- _Data to use_
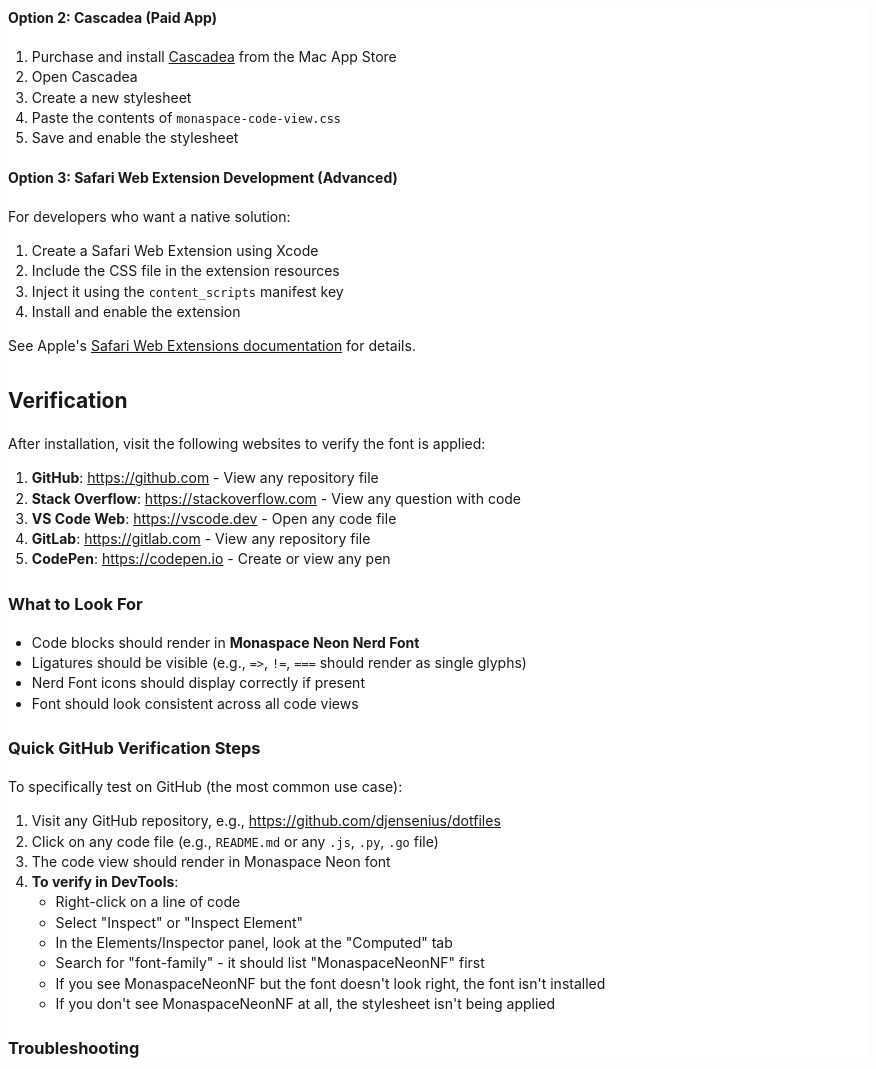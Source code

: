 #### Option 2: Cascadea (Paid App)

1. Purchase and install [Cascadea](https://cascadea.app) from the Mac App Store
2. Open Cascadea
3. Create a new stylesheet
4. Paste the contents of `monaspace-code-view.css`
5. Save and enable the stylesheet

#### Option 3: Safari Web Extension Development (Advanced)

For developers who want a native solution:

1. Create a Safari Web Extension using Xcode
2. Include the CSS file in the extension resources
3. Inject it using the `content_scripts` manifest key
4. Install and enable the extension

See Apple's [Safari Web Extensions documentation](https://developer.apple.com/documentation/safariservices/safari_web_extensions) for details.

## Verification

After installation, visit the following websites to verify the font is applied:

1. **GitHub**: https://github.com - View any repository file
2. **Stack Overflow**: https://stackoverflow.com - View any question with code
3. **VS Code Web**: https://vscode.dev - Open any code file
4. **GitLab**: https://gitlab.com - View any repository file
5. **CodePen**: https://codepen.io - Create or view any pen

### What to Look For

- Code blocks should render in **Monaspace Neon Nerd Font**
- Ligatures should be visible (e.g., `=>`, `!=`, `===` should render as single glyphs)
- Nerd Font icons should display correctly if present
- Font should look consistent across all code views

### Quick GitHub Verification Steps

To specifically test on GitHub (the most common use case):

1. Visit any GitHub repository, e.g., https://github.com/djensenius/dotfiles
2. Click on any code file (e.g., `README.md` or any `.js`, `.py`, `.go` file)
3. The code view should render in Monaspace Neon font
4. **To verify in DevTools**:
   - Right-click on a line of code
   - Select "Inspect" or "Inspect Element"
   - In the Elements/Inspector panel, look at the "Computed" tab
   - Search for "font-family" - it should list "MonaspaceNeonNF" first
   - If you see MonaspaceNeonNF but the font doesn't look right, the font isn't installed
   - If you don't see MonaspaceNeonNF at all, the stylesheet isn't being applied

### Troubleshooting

--

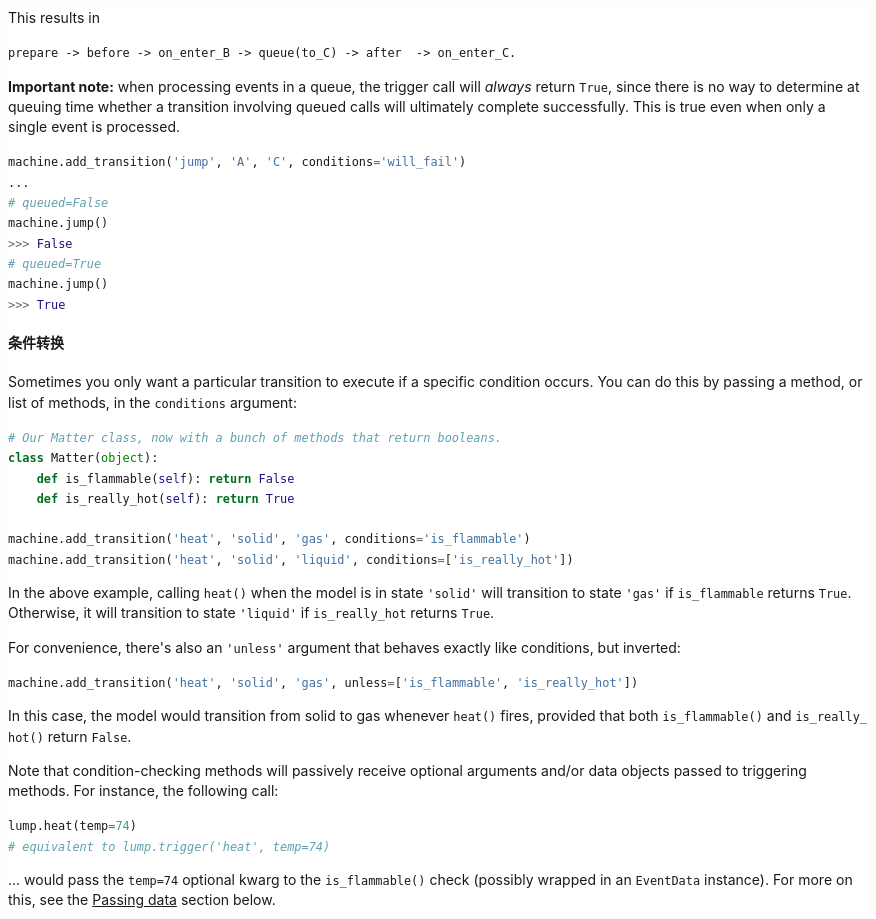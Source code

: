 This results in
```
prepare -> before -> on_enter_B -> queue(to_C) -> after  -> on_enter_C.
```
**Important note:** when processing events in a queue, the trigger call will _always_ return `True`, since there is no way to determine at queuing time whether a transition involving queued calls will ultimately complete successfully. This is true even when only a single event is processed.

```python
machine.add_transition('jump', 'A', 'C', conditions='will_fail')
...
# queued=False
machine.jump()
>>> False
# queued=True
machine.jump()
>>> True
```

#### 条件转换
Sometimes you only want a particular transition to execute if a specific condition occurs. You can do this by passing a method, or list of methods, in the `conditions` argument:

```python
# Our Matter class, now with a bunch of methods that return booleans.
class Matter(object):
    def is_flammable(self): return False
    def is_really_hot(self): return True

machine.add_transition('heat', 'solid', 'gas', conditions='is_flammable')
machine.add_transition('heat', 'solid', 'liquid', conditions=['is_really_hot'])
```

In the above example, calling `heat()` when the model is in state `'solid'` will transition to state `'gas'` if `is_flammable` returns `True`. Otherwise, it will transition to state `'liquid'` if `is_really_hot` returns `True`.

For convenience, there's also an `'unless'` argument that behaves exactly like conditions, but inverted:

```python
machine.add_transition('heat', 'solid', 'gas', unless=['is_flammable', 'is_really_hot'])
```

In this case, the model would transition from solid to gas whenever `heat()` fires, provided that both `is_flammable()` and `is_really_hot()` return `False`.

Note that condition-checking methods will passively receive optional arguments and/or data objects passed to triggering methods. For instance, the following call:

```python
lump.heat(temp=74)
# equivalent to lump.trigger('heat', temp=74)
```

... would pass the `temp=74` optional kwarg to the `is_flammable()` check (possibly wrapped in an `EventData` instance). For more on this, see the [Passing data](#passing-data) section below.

---

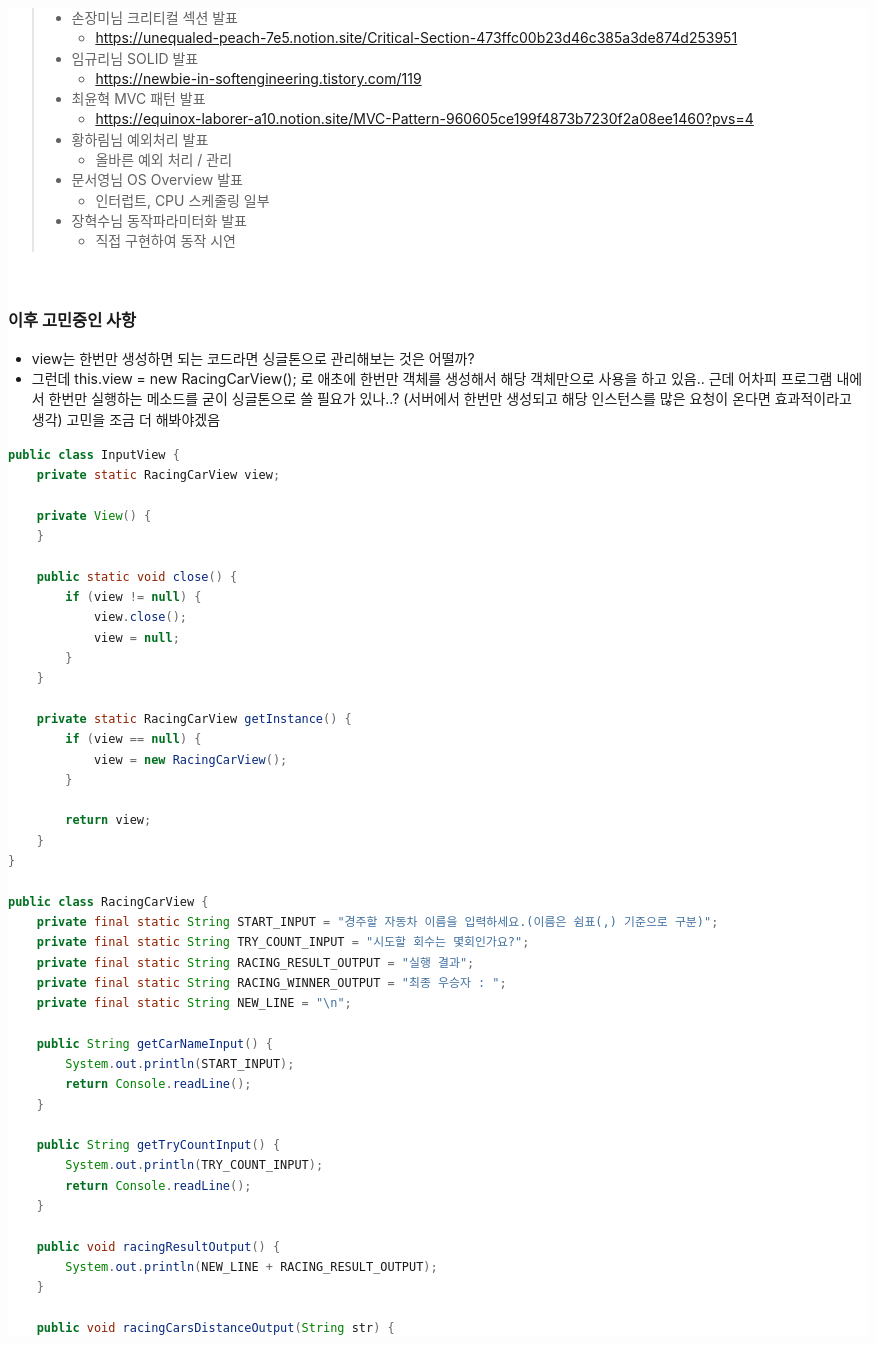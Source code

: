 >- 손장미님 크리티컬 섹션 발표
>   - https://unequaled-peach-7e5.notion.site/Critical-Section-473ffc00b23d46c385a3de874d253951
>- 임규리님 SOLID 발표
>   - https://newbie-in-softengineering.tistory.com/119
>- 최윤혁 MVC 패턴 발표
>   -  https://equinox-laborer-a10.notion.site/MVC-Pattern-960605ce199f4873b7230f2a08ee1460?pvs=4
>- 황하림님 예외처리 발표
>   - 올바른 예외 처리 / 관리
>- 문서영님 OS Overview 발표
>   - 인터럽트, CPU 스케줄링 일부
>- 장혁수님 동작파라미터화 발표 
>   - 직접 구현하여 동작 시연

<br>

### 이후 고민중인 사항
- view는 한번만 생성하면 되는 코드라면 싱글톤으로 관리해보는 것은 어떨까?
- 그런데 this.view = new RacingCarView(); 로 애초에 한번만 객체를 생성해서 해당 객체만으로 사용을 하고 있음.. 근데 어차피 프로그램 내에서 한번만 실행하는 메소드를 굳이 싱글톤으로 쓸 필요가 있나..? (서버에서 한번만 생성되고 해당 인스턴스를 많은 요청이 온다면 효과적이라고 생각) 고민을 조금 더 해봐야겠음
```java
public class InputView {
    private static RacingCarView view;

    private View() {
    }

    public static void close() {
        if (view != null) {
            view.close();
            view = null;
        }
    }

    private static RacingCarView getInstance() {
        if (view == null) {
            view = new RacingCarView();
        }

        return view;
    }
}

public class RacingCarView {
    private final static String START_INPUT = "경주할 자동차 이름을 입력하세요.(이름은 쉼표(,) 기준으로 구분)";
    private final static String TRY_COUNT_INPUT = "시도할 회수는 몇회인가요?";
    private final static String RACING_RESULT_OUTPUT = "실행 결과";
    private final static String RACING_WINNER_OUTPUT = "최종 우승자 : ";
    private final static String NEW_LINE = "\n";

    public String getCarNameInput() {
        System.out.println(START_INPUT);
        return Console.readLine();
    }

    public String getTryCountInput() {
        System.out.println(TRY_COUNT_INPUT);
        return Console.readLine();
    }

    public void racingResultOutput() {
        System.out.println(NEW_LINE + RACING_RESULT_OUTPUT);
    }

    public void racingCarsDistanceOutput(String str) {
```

- _What you need to do_
All lines above that include the word "public" should be located and copied.

- _Response to this task_
public class InputView {
    public static void close() {
public class RacingCarView {
    public String getCarNameInput() {
    public String getTryCountInput() {
    public void racingResultOutput() {
    public void racingCarsDistanceOutput(String str) {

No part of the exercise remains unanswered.